Unity was also a crucial factor. Students from all three Sumter School District High schools wanted to put any rivalries aside to show how important football is to them. Lane worked with Lakewood's Jayleal Fuller and Crestwood's Derrick Prince to organize the event and spread the word because they knew how important it was to have representation from all three schools.
"Each school has their own voice. Crestwood, Sumter High, Lakewood, they all touch everybody around them in the Sumter community. Everyone has one voice," said Fuller. "With us coming together as one, this is not just Sumter High, Crestwood and Lakewood. This is Sumter County. It helps our case to the Sumter School District to show that we really want to work."
All three schools were well represented, and some of the biggest names from all three programs were in attendance. Likely the most well-known face in the crowd was Justus Boone, the Florida defensive end commitment. from Sumter High. Boone hopes that lending his name to this cause helps grab the attention of the school district.
"I'm a humble guy, I don't like to put myself on top of nobody or anything like that, but I do feel like people know me and it can bring a little more attention, but I don't think it's bringing more than everyone coming together," said Boone. "(This workout) means a lot to me, it touches me deeply, it touches my people. All season, we're going against each other, so it's good that we're able to come together for this cause so we can keep playing each other."
While the athletes organized the event, it couldn't have worked without the parents that came out to help. Sonya Smith, whose son, Amarion, plays at Lakewood, was one of the moms that came out to help check temperatures and hand out drinks. She stands by the message of these kids and wanted to do whatever she could to help.

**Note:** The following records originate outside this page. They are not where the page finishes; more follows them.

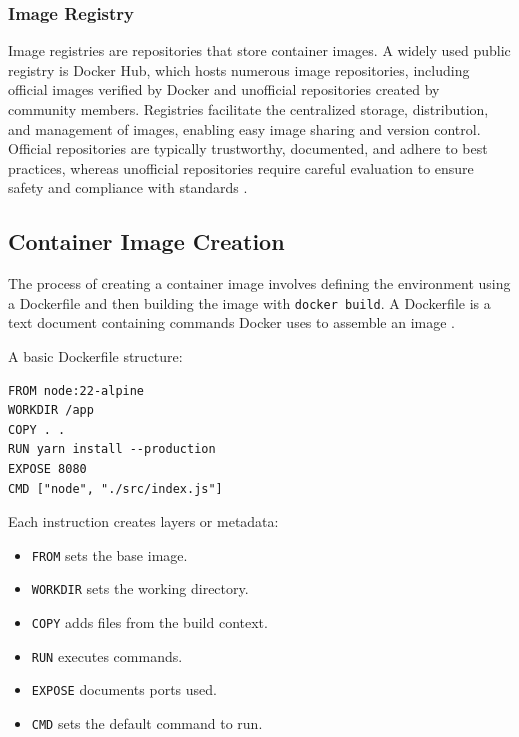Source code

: \subsubsection{Image Registry}
Image registries are repositories that store container images.
A widely used public registry is Docker Hub, which hosts numerous image repositories, including official images verified by Docker and unofficial repositories created by community members.
Registries facilitate the centralized storage, distribution, and management of images, enabling easy image sharing and version control.
Official repositories are typically trustworthy, documented, and adhere to best practices, whereas unofficial repositories require careful evaluation to ensure safety and compliance with standards \citep{poultonDockerDeepDive2019}.

\subsection{Container Image Creation}
The process of creating a container image involves defining the environment using a Dockerfile and then building the image with \texttt{docker build}.
A Dockerfile is a text document containing commands Docker uses to assemble an image \citep{dockerDockerReferenceDocumentation2025}.

A basic Dockerfile structure:
\begin{lstlisting}[caption=Dockerfile example (adapted from \cite{dockerDockerReferenceDocumentation2025})]
FROM node:22-alpine
WORKDIR /app
COPY . .
RUN yarn install --production
EXPOSE 8080
CMD ["node", "./src/index.js"]
\end{lstlisting}
Each instruction creates layers or metadata:
\begin{itemize}
    \item \texttt{FROM} sets the base image.
    \item \texttt{WORKDIR} sets the working directory.
    \item \texttt{COPY} adds files from the build context.
    \item \texttt{RUN} executes commands.
    \item \texttt{EXPOSE} documents ports used.
    \item \texttt{CMD} sets the default command to run.
\end{itemize}

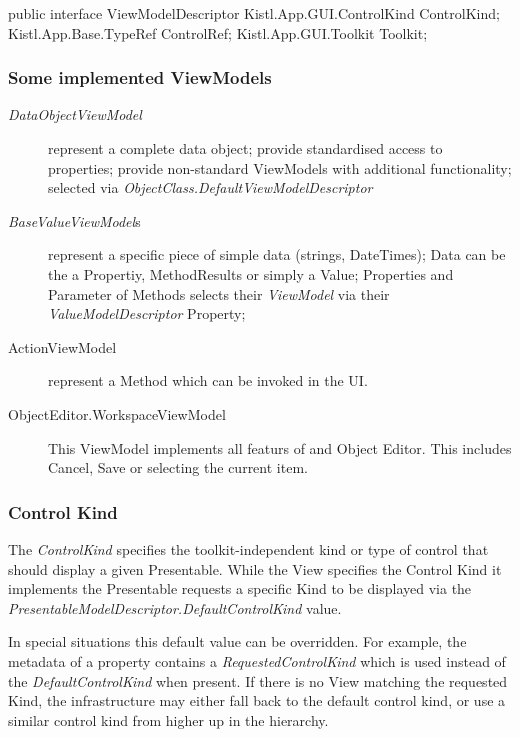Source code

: \begin{CS}
public interface ViewModelDescriptor
{
	Kistl.App.GUI.ControlKind ControlKind;
	Kistl.App.Base.TypeRef ControlRef;
	Kistl.App.GUI.Toolkit Toolkit;
}
\end{CS}

\subsubsection{Some implemented ViewModels}

\begin{description}

\item[\emph{DataObjectViewModel}]{represent a complete data object;
provide standardised access to properties; provide non-standard ViewModels
with additional functionality; selected via
\emph{ObjectClass.DefaultViewModelDescriptor}}

\item[\emph{BaseValueViewModel}s]{represent a specific piece of simple data (strings, DateTimes);
Data can be the a Propertiy, MethodResults or simply a Value; Properties and Parameter of Methods selects their \emph{ViewModel} via their
\emph{ValueModelDescriptor} Property; }

\item[ActionViewModel]{represent a Method which can be invoked in the UI.}

\item[ObjectEditor.WorkspaceViewModel] { This ViewModel implements all featurs of and Object Editor. This includes Cancel, Save or selecting the current item.}

\end{description} 

\subsubsection{Control Kind}

The \emph{ControlKind} specifies the toolkit-independent kind or type of
control that should display a given Presentable. While the View
specifies the Control Kind it implements the Presentable requests a
specific Kind to be displayed via the
\emph{PresentableModelDescriptor.DefaultControlKind} value.

In special situations this default value can be overridden. For example,
the metadata of a property contains a \emph{RequestedControlKind} which
is used instead of the \emph{DefaultControlKind} when present. If there
is no View matching the requested Kind, the infrastructure may either
fall back to the default control kind, or use a similar control kind
from higher up in the hierarchy.

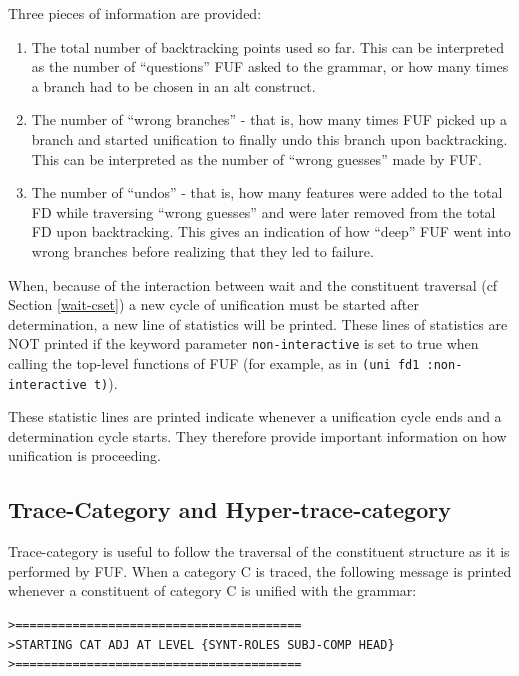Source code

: \documentclass[10pt,a4paper]{report}
\begin{document}
Three pieces of information are provided: 
\begin{enumerate}
\item The total number of backtracking points used so far.  This can be
interpreted as the number of ``questions'' FUF asked to the grammar, or how
many times a branch had to be chosen in an alt construct.

\item The number of ``wrong branches'' - that is, how many times FUF picked up a
branch and started unification to finally undo this branch upon
backtracking.  This can be interpreted as the number of ``wrong guesses''
made by FUF.  

\item The number of ``undos'' - that is, how many features were added to the
total FD while traversing ``wrong guesses'' and were later removed from the
total FD upon backtracking.  This gives an indication of how ``deep'' FUF
went into wrong branches before realizing that they led to failure.
\end{enumerate}

When, because of the interaction between wait and the constituent traversal
(cf Section \ref{wait-cset}) a new cycle of unification must be started
after determination, a new line of statistics will be printed.  
These lines of statistics are NOT printed if the keyword parameter
{\tt non-interactive} is set to true when calling the top-level functions of
FUF (for example, as in {\tt (uni fd1 :non-interactive t)}).

These statistic lines are printed indicate whenever a unification cycle
ends and a determination cycle starts.  They therefore provide important
information on how unification is proceeding.


\subsection{Trace-Category and Hyper-trace-category}

Trace-category is useful to follow the traversal of the constituent
structure as it is performed by FUF. When a category C is traced, the
following message is printed whenever a constituent of category C is
unified with the grammar: 

\begin{lstlisting}[language=Lisp]
>========================================
>STARTING CAT ADJ AT LEVEL {SYNT-ROLES SUBJ-COMP HEAD}
>========================================

\end{lstlisting}
\end{document}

"I think it takes away their (desire to) strive. It takes away their pride and want to be a part of something," Smith said on the negatives that come from workouts not being allowed. "If you take it from them, they're distracted, they've lost hope or you've taken kind of hope they had and shattered it. I say, let them play, let them live, let them have fun and let them learn. They learn from each other and we learn from them."
Derrick Russell, another Lakewood parent, was out on the field helping coach the workouts. He was so proud of the kids for organizing the event and wanted to lend whatever aid he could.
"I think these kids have done a great thing by standing up and doing what they need to do to get out on the field," said Russell. "I love it. The city has come together and the parents have come together.
At the end of the day, football matters to these kids. To many athletes around Sumter, football is more than just a game. It brings this community together and gives Sumter athletes positive goals. That's why they want to play."
"This is very big and very important. This is more than just football for these guys, this is life," said Prince. "This teaches kids brotherhood, unity, how to stand up for each other. It teaches more than just throwing and catching the ball and hitting somebody."
Fuller echoed that sentiment.
"Some of these boys come from hard times. Life isn't easy, but football helps with all of this," said Fuller. "Football releases some of our challenging moments. Football is a place where we can come when we feel uncomfortable. You take football away from these guys, and you're not going to see the same person. Football has made some of these guys the guys they are today.
"My message to the district is to let us play. We don't have to have fans, but we really want to play, and I hope that them seeing this shows that these boys are serious."